Again, no response, no raised hand.
She pointed to the equation on the board. “Twenty times ten equals two hundred. Two hundred multiplied by fourteen ninety-five is…?”
“Two thousand, nine hundred and ninety dollars,” Rob Kearny shouted.
“Correct. Very good, Rob.”
The boy proudly held his smartphone above his head.
“You’re not supposed to have those turned on in class,” Caroline reminded him, her elation short-lived.
“How else are you supposed to figure out the answer?”
“You might try using your head.”
“Give head for Christmas,” Joey Prescott exclaimed, and the rest of the class laughed uproariously.
Caroline suppressed a smile. “All right, class. Settle down. Is any of this making any sense at all? Does anybody have any questions?”
Addison Snider raised her hand.
“Addison?”
“Did you have a nice Thanksgiving?”
The room suddenly stilled, waiting for Caroline’s response.
“It was very nice. Thank you. But I was referring to the lesson.”
Caroline sensed movement from the far side of the room, saw Vicki Garner dropping something onto the desk of the girl behind her. “What’s that? What did Vicki just hand you, Stephanie?”
“Nothing,” Stephanie said, although her thin face said otherwise.
“Can I see it, please?”
Stephanie looked to the floor as she rose from her seat, extending the newspaper clipping in her hand toward Caroline.
Caroline knew even before she saw her daughter’s sweet face staring up at her what she was holding. She set the article on her desk. She’d been expecting something like this. “Okay. You’ve seen the news and you obviously have a lot of questions, so let’s get to them. What do you want to know?”

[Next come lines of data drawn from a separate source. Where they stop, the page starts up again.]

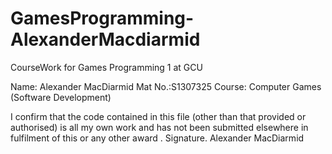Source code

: # GamesProgramming-AlexanderMacdiarmid
CourseWork for Games Programming 1 at GCU

Name: Alexander MacDiarmid
Mat No.:S1307325
Course: Computer Games (Software Development)

I confirm that the code contained in this file (other than that provided or 
authorised) is all my own work and has not been submitted elsewhere in 
fulfilment of this or any other award
.
Signature. Alexander MacDiarmid
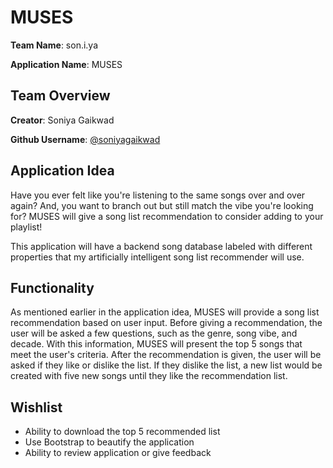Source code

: # MUSES
**Team Name**: son.i.ya

**Application Name**: MUSES

## Team Overview
**Creator**: Soniya Gaikwad

**Github Username**: [@soniyagaikwad](https://github.com/soniyagaikwad)

## Application Idea
Have you ever felt like you're listening to the same songs over and over again? And, you want to branch out but still match the vibe you're looking for? MUSES will give a song list recommendation to consider adding to your playlist! 

This application will have a backend song database labeled with different properties that my artificially intelligent song list recommender will use.

## Functionality
As mentioned earlier in the application idea, MUSES will provide a song list recommendation based on user input. Before giving a recommendation, the user will be asked a few questions, such as the genre, song vibe, and decade. With this information, MUSES will present the top 5 songs that meet the user's criteria. After the recommendation is given, the user will be asked if they like or dislike the list. If they dislike the list, a new list would be created with five new songs until they like the recommendation list.

## Wishlist
- Ability to download the top 5 recommended list
- Use Bootstrap to beautify the application
- Ability to review application or give feedback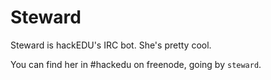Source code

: # Steward

Steward is hackEDU's IRC bot. She's pretty cool.

You can find her in #hackedu on freenode, going by `steward`.
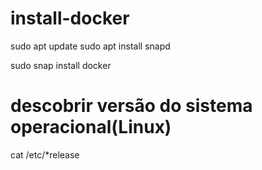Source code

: # install-docker

sudo apt update
sudo apt install snapd

sudo snap install docker


# descobrir versão do sistema operacional(Linux)

cat /etc/*release
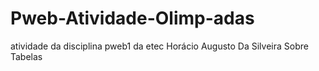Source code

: # Pweb-Atividade-Olimp-adas
atividade da disciplina pweb1 da etec Horácio Augusto Da Silveira Sobre Tabelas
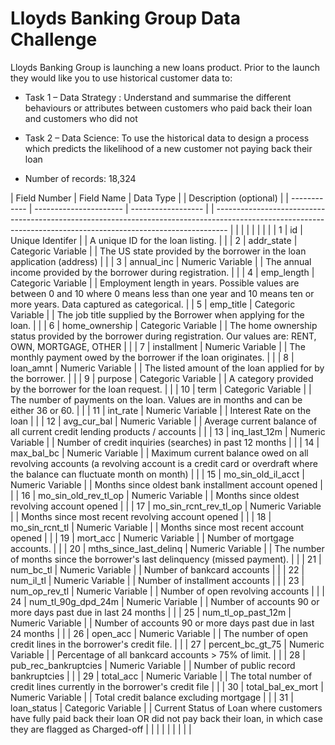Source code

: # Lloyds Banking Group Data Challenge

Lloyds Banking Group is launching a new loans product. Prior to the launch they would like you to use historical customer data to:
* Task 1 – Data Strategy : Understand and summarise the different behaviours or attributes between customers who paid back their loan and customers who did not
* Task 2 – Data Science: To use the historical data to design a process which predicts the likelihood of a new customer not paying back their loan


* Number of records: 18,324


| Field Number | Field Name             | Data Type          |  | Description (optional)                                                                                                                                          |
| ------------ | ---------------------- | ------------------ |  | --------------------------------------------------------------------------------------------------------------------------------------------------------------- |
|              |                        |                    |  |                                                                                                                                                                 |  |
| 1            | id                     | Unique Identifer   |  | A unique ID for the loan listing.                                                                                                                               |  |
| 2            | addr_state             | Categoric Variable |  | The US state provided by the borrower in the loan application (address)                                                                                         |  |
| 3            | annual_inc             | Numeric Variable   |  | The annual income provided by the borrower during registration.                                                                                                 |  |
| 4            | emp_length             | Categoric Variable |  | Employment length in years. Possible values are between 0 and 10 where 0 means less than one year and 10 means ten or more years. Data captured as categorical. |
| 5            | emp_title              | Categoric Variable |  | The job title supplied by the Borrower when applying for the loan.                                                                                              |  |
| 6            | home_ownership         | Categoric Variable |  | The home ownership status provided by the borrower during registration. Our values are: RENT, OWN, MORTGAGE, OTHER                                              |  |
| 7            | installment            | Numeric Variable   |  | The monthly payment owed by the borrower if the loan originates.                                                                                                |  |
| 8            | loan_amnt              | Numeric Variable   |  | The listed amount of the loan applied for by the borrower.                                                                                                      |  |
| 9            | purpose                | Categoric Variable |  | A category provided by the borrower for the loan request.                                                                                                       |  |
| 10           | term                   | Categoric Variable |  | The number of payments on the loan. Values are in months and can be either 36 or 60.                                                                            |  |
| 11           | int_rate               | Numeric Variable   |  | Interest Rate on the loan                                                                                                                                       |  |
| 12           | avg_cur_bal            | Numeric Variable   |  | Average current balance of all current credit lending products / accounts                                                                                       |  |
| 13           | inq_last_12m           | Numeric Variable   |  | Number of credit inquiries (searches) in past 12 months                                                                                                         |  |
| 14           | max_bal_bc             | Numeric Variable   |  | Maximum current balance owed on all revolving accounts (a revolving account is a credit card or overdraft where the balance can fluctuate month on month)       |  |
| 15           | mo_sin_old_il_acct     | Numeric Variable   |  | Months since oldest bank installment account opened                                                                                                             |  |
| 16           | mo_sin_old_rev_tl_op   | Numeric Variable   |  | Months since oldest revolving account opened                                                                                                                    |  |
| 17           | mo_sin_rcnt_rev_tl_op  | Numeric Variable   |  | Months since most recent revolving account opened                                                                                                               |  |
| 18           | mo_sin_rcnt_tl         | Numeric Variable   |  | Months since most recent account opened                                                                                                                         |  |
| 19           | mort_acc               | Numeric Variable   |  | Number of mortgage accounts.                                                                                                                                    |  |
| 20           | mths_since_last_delinq | Numeric Variable   |  | The number of months since the borrower's last delinquency (missed payment).                                                                                    |  |
| 21           | num_bc_tl              | Numeric Variable   |  | Number of bankcard accounts                                                                                                                                     |  |
| 22           | num_il_tl              | Numeric Variable   |  | Number of installment accounts                                                                                                                                  |  |
| 23           | num_op_rev_tl          | Numeric Variable   |  | Number of open revolving accounts                                                                                                                               |  |
| 24           | num_tl_90g_dpd_24m     | Numeric Variable   |  | Number of accounts 90 or more days past due in last 24 months                                                                                                   |  |
| 25           | num_tl_op_past_12m     | Numeric Variable   |  | Number of accounts 90 or more days past due in last 24 months                                                                                                   |  |
| 26           | open_acc               | Numeric Variable   |  | The number of open credit lines in the borrower's credit file.                                                                                                  |  |
| 27           | percent_bc_gt_75       | Numeric Variable   |  | Percentage of all bankcard accounts > 75% of limit.                                                                                                             |  |
| 28           | pub_rec_bankruptcies   | Numeric Variable   |  | Number of public record bankruptcies                                                                                                                            |  |
| 29           | total_acc              | Numeric Variable   |  | The total number of credit lines currently in the borrower's credit file                                                                                        |  |
| 30           | total_bal_ex_mort      | Numeric Variable   |  | Total credit balance excluding mortgage                                                                                                                         |  |
| 31           | loan_status            | Categoric Variable |  | Current Status of Loan where customers have fully paid back their loan OR did not pay back their loan, in which case they are flagged as Charged-off            |  |
|              |                        |                    |  |                                                                                                                                                                 |  |
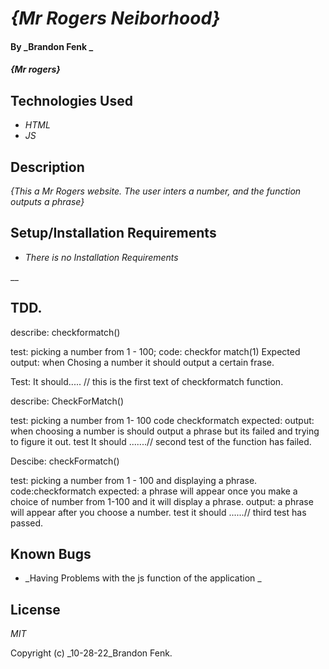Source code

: # _{Mr Rogers Neiborhood}_

#### By _Brandon Fenk _

#### _{Mr rogers}_

## Technologies Used

* _HTML_
* _JS_


## Description

_{This a Mr Rogers website. The user inters a number, and the function outputs a phrase}_

## Setup/Installation Requirements

* _There is no Installation Requirements_


__

## TDD.

describe: checkformatch()

test: picking a number from 1 - 100;
code: checkfor match(1)
Expected output: when Chosing a number it should output a certain frase.

Test: It should..... // this is the first text of checkformatch function.

describe: CheckForMatch()

test: picking a number from 1- 100
code checkformatch
expected: output: when choosing a number is should output a phrase but its failed and trying to figure it out.
test It should .......// second test of the function has failed.

Descibe: checkFormatch()

test: picking a number from 1 - 100 and displaying a phrase.
code:checkformatch
expected: a phrase will appear once you make a choice of number from 1-100 and it will display a phrase.
output: a phrase will appear after you choose a number.
test it should ......// third test has passed.






## Known Bugs

* _Having Problems with the js function of the application _


## License

_MIT_

Copyright (c) _10-28-22_Brandon Fenk.
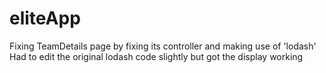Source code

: # eliteApp
Fixing TeamDetails page by fixing its controller and making use of 'lodash'
Had to edit the original lodash code slightly but got the display working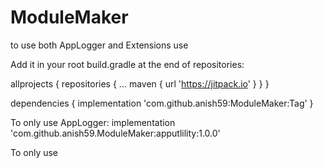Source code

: # ModuleMaker

to use both AppLogger and Extensions use

Add it in your root build.gradle at the end of repositories:

allprojects {
		repositories {
			...
			maven { url 'https://jitpack.io' }
		}
	}



dependencies {
	        implementation 'com.github.anish59:ModuleMaker:Tag'
	}

To only use AppLogger:
implementation 'com.github.anish59.ModuleMaker:apputlility:1.0.0'

To only use 
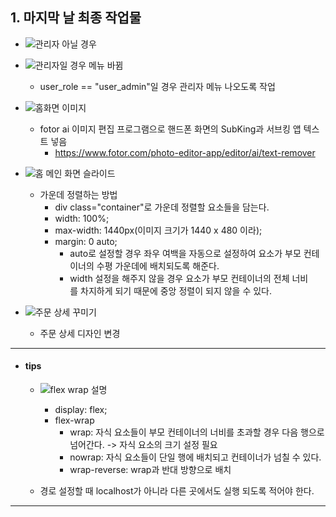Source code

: ## 1. 마지막 날 최종 작업물
- ![관리자 아닐 경우](https://github.com/user-attachments/assets/9c55635c-b566-49a7-a6c1-8f53c8bb3d4b)

- ![관리자일 경우 메뉴 바뀜](https://github.com/user-attachments/assets/8304a6e3-429f-4d3f-b686-f5079e7c31c7)

	- user_role == "user_admin"일 경우 관리자 메뉴 나오도록 작업
- ![홈화면 이미지](https://github.com/user-attachments/assets/4fa695ba-09d5-4b27-a83b-7dcc4f1d571b)

	- fotor ai 이미지 편집 프로그램으로 핸드폰 화면의 SubKing과 서브킹 앱 텍스트 넣음
		- https://www.fotor.com/photo-editor-app/editor/ai/text-remover
- ![홈 메인 화면 슬라이드](https://github.com/user-attachments/assets/aa4c1414-8015-42ba-b883-d3af4460d574)

	- 가운데 정렬하는 방법
		- div class="container"로 가운데 정렬할 요소들을 담는다.
		- width: 100%;
		- max-width: 1440px(이미지 크기가 1440 x 480 이라);
		- margin: 0 auto; 
			- auto로 설정할 경우 좌우 여백을 자동으로 설정하여 요소가 부모 컨테이너의 수평 가운데에 배치되도록 해준다.
			- width 설정을 해주지 않을 경우 요소가 부모 컨테이너의 전체 너비를 차지하게 되기 때문에 중앙 정렬이 되지 않을 수 있다.
- ![주문 상세 꾸미기](https://github.com/user-attachments/assets/41983901-874a-4986-91ab-ab94c84e755f)

	- 주문 상세 디자인 변경

---
- #### tips
	- ![flex wrap 설명](https://github.com/user-attachments/assets/5e75ccce-d2b6-435f-b594-cceee4dc50bc)

		- display: flex;
		- flex-wrap
			- wrap: 자식 요소들이 부모 컨테이너의 너비를 초과할 경우 다음 행으로 넘어간다. -> 자식 요소의 크기 설정 필요
			- nowrap: 자식 요소들이 단일 행에 배치되고 컨테이너가 넘칠 수 있다.
			- wrap-reverse: wrap과 반대 방향으로 배치
	- 경로 설정할 때 localhost가 아니라 다른 곳에서도 실행 되도록 적어야 한다.

---
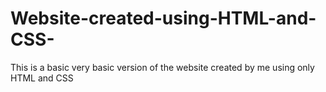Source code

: # Website-created-using-HTML-and-CSS-
This is a basic very basic version of the website created by me using only HTML and CSS
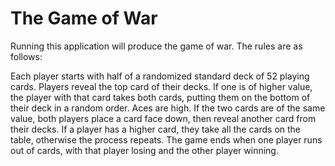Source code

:# The Game of War

Running this application will produce the game of war. The rules are as follows:

Each player starts with half of a randomized standard deck of 52 playing cards. Players reveal the top card of their decks. If one is of higher value, the player with that card takes both cards, putting them on the bottom of their deck in a random order. Aces are high. If the two cards are of the same value, both players place a card face down, then reveal another card from their decks. If a player has a higher card, they take all the cards on the table, otherwise the process repeats. The game ends when one player runs out of cards, with that player losing and the other player winning.
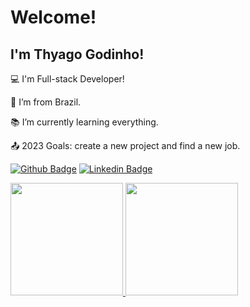 # Welcome!

## I'm Thyago Godinho!

:computer: I'm Full-stack Developer!

:house_with_garden: I’m from Brazil.

:books: I’m currently learning everything.

:outbox_tray: 2023 Goals: create a new project and find a new job.

[![Github Badge](https://img.shields.io/badge/-Github-000?style=flat-square&logo=Github&logoColor=white&link=https://github.com/godinhothyago)](https://github.com/godinhothyago)
[![Linkedin Badge](https://img.shields.io/badge/-LinkedIn-blue?style=flat-square&logo=Linkedin&logoColor=white&link=https://www.linkedin.com/in/godinhothyago/)](https://www.linkedin.com/in/godinhothyago/)

<div>
<a href="https://github.com/godinhothyago">
<img loading="lazy" height="180em" src="https://github-readme-stats.vercel.app/api/top-langs/?username=godinhothyago&layout=compact&langs_count=7&theme=dracula"/>
<img loading="lazy" height="180em" src="https://github-readme-stats.vercel.app/api?username=godinhothyago&show_icons=true&theme=dracula&include_all_commits=true&count_private=true"/>
</div>
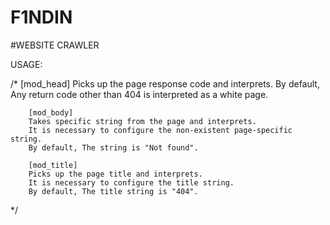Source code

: # F1NDIN

#WEBSITE CRAWLER


USAGE:


/*
		[mod_head]
		Picks up the page response code and interprets.
		By default, Any return code other than 404 is interpreted as a white page.

		[mod_body]
		Takes specific string from the page and interprets.
		It is necessary to configure the non-existent page-specific string.
		By default, The string is "Not found".

		[mod_title]
		Picks up the page title and interprets.
		It is necessary to configure the title string.
		By default, The title string is "404".

*/
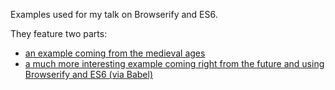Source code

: Examples used for my talk on Browserify and ES6.

They feature two parts:

- [an example coming from the medieval ages](https://github.com/farnoux/web2day-2015-browserify-es6/tree/master/medieval)
- [a much more interesting example coming right from the future and using Browserify and ES6 (via Babel)](https://github.com/farnoux/web2day-2015-browserify-es6/tree/master/future)
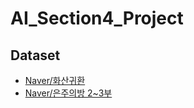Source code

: # AI_Section4_Project

## Dataset
* [Naver/화산귀환](https://comic.naver.com/webtoon/list?titleId=769209&weekday=wed)
* [Naver/은주의방 2~3부](https://comic.naver.com/webtoon/list?titleId=654138&weekday=tue)

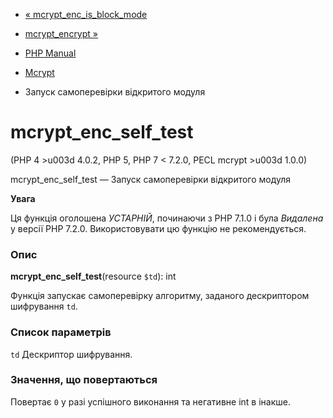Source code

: - [« mcrypt_enc_is_block_mode](function.mcrypt-enc-is-block-mode.md)
- [mcrypt_encrypt »](function.mcrypt-encrypt.md)

- [PHP Manual](index.md)
- [Mcrypt](ref.mcrypt.md)
- Запуск самоперевірки відкритого модуля

# mcrypt_enc_self_test

(PHP 4 \>u003d 4.0.2, PHP 5, PHP 7 \< 7.2.0, PECL mcrypt \>u003d 1.0.0)

mcrypt_enc_self_test — Запуск самоперевірки відкритого модуля

**Увага**

Ця функція оголошена *УСТАРНІЙ*, починаючи з PHP 7.1.0 і була *Видалена*
у версії PHP 7.2.0. Використовувати цю функцію не рекомендується.

### Опис

**mcrypt_enc_self_test**(resource `$td`): int

Функція запускає самоперевірку алгоритму, заданого дескриптором
шифрування `td`.

### Список параметрів

`td`
Дескриптор шифрування.

### Значення, що повертаються

Повертає `0` у разі успішного виконання та негативне int в
інакше.
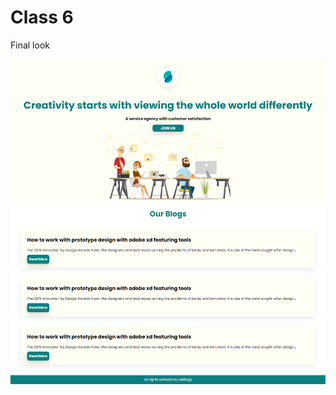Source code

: # Class 6 
<p> Final look </p>
<img src="images/FireShot Webpage Capture 002 - &apos;Blog post&apos; - 127.0.0.1.png">
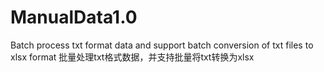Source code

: # ManualData1.0
Batch process txt format data and support batch conversion of txt files to xlsx format  批量处理txt格式数据，并支持批量将txt转换为xlsx
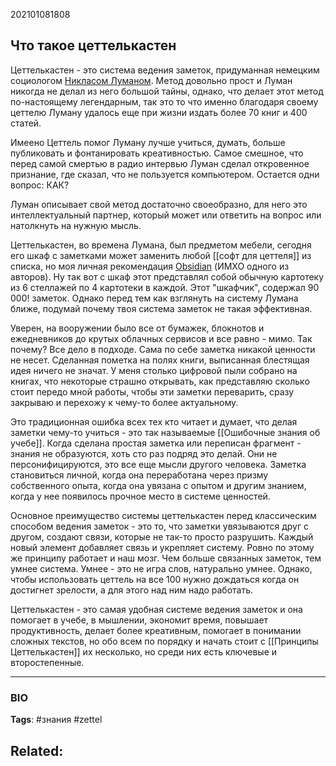 202101081808
## Что такое цеттелькастен
Цеттелькастен - это система ведения заметок, придуманная немецким социологом [Никласом Луманом](https://ru.wikipedia.org/wiki/Луман,_Никлас). Метод довольно прост и Луман никогда не делал из него большой тайны, однако, что делает этот метод по-настоящему легендарным, так это то что именно благодаря своему цеттелю Луману удалось еще при жизни издать более 70 книг и 400 статей. 

Имеено Цеттель помог Луману лучше учиться, думать, больше публиковать и фонтанировать креативностью. Самое смешное, что перед самой смертью в радио интервью Луман сделал откровенное признание, где сказал, что не пользуется компьютером. Остается одни вопрос: КАК? 

Луман описывает свой метод достаточно своеобразно, для него это интеллектуальный партнер, который может или ответить на вопрос или натолкнуть на нужную мысль.

Цеттелькастен, во времена Лумана, был предметом мебели, сегодня его шкаф с заметками может заменить любой [[софт для цеттеля]] из списка, но моя личная рекомендация [Obsidian](https://obsidian.md) (ИМХО одного из авторов). Ну так вот с шкаф этот представлял собой обычную картотеку из 6 стеллажей по 4 картотеки в каждой. Этот "шкафчик", содержал 90 000! заметок. Однако перед тем как взглянуть на систему Лумана ближе, подумай почему твоя система заметок не такая эффективная.

Уверен, на вооружении было все от бумажек, блокнотов и ежедневников до крутых облачных сервисов и все равно - мимо. Так почему? Все дело в подходе. Сама по себе заметка никакой ценности не несет. Сделанная пометка на полях книги, выписанная блестящая идея ничего не значат. У меня столько цифровой пыли собрано на книгах, что некоторые страшно открывать, как представляю сколько стоит передо мной работы, чтобы эти заметки переварить, сразу закрываю и перехожу к чему-то более актуальному.

Это традиционная ошибка всех тех кто читает и думает, что делая заметки чему-то учиться - это так называемые [[Ошибочные знания об учебе]]. Когда сделана простая заметка или переписан фрагмент - знания не образуются, хоть сто раз подряд это делай. Они не персонифицируются, это все еще мысли другого человека. Заметка становиться личной, когда она переработана через призму собственного опыта, когда она увязана с опытом и другим знанием, когда у нее появилось прочное место в системе ценностей.

Основное преимущество системы цеттелькастен перед классическим способом ведения заметок - это то, что заметки увязываются друг с другом, создают связи, которые не так-то просто разрушить. Каждый новый элемент добавляет связь и укрепляет систему. Ровно по этому же принципу работает и наш мозг. Чем больше связанных заметок, тем умнее система. Умнее - это не игра слов, натурально умнее. Однако, чтобы использовать цеттель на все 100 нужно дождаться когда он достигнет зрелости, а для этого над ним надо работать.

Цеттелькастен - это самая удобная системе ведения заметок и она помогает в учебе, в мышлении, экономит время, повышает продуктивность, делает более креативным, помогает в понимании сложных текстов, но обо всем по порядку и начать стоит с [[Принципы Цеттелькастен]] их несколько, но среди них есть ключевые и второстепенные. 


---
### BIO
**Tags**: #знания #zettel 

**Related**:
-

Silence. Clearly the class was as surprised by her direct question as she was for having asked it.
“Do you think you’ll ever find your daughter?” Vicki asked quietly.
“I don’t know. I hope so.”
I think my real name is Samantha.
Daphne’s hand shot into the air. “What do you think happened to her?”
“I think someone took her.”
“Why?”
“I don’t know.”
“Do you think she’s still alive?”
I think I’m your daughter.
“I don’t know. I hope so,” she repeated.
“What about that boy?” Joey asked from the back of the room. “The one who killed himself.”
“What about him?”
“Did he really kill himself because of you?”
A wave of low murmurs rippled through the class. “Shut up, Joey,” someone said.
Caroline struggled to stay calm, to keep her voice level. “No, it’s not true.”